Pour autant, la question de sa stratégie, de ses moyens d’action et de son financement doit être réévaluée à l’aune de ses premières années d’existence d’une part, des ambitions qui doivent porter la filière musicale française d’autre part. Le CNM ne peut prétendre absorber toutes les interventions en faveur de la musique et doit, au contraire, déployer son action de façon à maintenir la force de la filière musicale française, qu’il s’agisse de ses succès, de sa créativité ou de son audace, et ce, à travers l’export, l’innovation et la création de valeur.


Il ne s’agit donc pas de financer le CNM pour lui-même, mais bien au titre de l’outil qu’il constitue au service de la filière. À ce titre, le choix d’une contribution spécifique de la musique enregistrée qui fasse écho à celle du spectacle vivant, paraît pertinent dans son principe. Le choix d’une assiette reposant sur les revenus du streaming avec un taux très faible garantit l’objectif de rendement (revenus majoritaires et en croissance) tout en ne perturbant pas les équilibres économiques (peu de répercussions sur la chaîne de valeur, pas d’impact à prévoir pour le consommateur). Cette contribution pourrait d’ailleurs s’inscrire dans un cadre général de « contribution équitable de l’ensemble des activités musicales » au prix d’une révision de l’actuelle taxe sur les spectacles de variétés, assurant au système une lisibilité et une acceptabilité plus grandes.


Au-delà du seul financement, une refonte du fonctionnement est nécessaire. Le programme d’aides doit être resserré au profit d’aides moins nombreuses, mieux ciblées dans leurs objectifs, et qui prévoient plus de coopération entre les acteurs. La mission d’observation économique du secteur, actuellement très insatisfaisante, doit monter en puissance y compris à travers une meilleure collaboration des acteurs économiques. Enfin, la gouvernance doit être réinterrogée si son fonctionnement actuel empêche l’agilité dont dispose normalement un établissement public.

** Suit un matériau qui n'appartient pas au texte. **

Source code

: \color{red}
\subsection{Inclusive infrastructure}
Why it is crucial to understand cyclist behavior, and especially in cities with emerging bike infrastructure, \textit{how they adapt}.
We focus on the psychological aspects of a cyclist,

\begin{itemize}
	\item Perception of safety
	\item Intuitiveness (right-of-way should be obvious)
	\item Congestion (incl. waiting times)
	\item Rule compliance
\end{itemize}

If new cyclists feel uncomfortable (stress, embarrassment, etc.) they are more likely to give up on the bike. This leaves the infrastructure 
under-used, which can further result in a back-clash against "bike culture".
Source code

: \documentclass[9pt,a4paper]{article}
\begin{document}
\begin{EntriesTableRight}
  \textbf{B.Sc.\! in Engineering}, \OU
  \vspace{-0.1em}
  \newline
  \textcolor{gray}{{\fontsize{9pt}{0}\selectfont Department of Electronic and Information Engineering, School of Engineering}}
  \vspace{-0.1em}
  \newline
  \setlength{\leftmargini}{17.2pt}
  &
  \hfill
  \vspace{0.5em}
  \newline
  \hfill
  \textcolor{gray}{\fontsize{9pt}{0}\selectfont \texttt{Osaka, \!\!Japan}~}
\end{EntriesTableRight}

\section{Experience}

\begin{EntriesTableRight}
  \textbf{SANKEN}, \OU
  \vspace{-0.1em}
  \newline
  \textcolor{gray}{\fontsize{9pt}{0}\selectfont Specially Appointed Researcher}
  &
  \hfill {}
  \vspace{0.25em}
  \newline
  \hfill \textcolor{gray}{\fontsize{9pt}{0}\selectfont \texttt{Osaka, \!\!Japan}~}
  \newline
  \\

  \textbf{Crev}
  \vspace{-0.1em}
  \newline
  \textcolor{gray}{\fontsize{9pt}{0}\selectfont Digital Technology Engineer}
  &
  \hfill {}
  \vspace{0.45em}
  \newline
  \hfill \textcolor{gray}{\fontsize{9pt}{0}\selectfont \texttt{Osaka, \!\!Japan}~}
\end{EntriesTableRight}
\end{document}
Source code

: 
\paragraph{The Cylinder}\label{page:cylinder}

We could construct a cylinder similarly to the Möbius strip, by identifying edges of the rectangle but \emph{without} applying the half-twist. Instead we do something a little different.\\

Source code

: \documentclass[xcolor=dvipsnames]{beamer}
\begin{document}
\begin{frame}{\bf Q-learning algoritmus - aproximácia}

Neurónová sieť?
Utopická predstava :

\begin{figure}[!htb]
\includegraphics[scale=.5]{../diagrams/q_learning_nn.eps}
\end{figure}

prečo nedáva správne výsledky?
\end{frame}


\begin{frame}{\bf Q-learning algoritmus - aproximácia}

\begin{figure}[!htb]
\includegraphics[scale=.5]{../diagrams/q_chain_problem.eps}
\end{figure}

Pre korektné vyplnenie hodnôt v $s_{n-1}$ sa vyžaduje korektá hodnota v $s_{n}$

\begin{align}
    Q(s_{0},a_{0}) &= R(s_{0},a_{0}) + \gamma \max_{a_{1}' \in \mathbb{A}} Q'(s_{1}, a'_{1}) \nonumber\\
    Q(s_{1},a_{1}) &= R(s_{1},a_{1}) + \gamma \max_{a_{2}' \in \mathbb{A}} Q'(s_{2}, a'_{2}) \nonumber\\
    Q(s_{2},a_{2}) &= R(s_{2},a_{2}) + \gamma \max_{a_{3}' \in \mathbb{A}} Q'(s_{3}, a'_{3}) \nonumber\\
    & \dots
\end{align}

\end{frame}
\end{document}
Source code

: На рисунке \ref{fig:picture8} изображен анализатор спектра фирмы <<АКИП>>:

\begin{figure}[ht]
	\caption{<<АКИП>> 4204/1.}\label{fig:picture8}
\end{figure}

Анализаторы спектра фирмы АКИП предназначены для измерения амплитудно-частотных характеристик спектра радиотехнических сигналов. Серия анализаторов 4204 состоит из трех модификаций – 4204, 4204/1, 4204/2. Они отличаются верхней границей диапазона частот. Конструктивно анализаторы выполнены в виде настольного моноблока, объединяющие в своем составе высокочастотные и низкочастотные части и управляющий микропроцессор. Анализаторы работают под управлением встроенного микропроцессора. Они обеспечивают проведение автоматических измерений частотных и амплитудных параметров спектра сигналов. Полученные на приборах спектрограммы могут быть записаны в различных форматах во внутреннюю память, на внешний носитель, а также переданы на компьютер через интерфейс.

En outre, et ce n’était pas l’objet du présent rapport, la place durable de la musique en France ne peut se passer d’une réflexion approfondie sur l’éducation artistique, de la musique à l’école à la formation dans les conservatoires en passant par les pratiques amateurs. Ce sujet fondamental, souligné par de nombreux interlocuteurs, appelle une autre mission.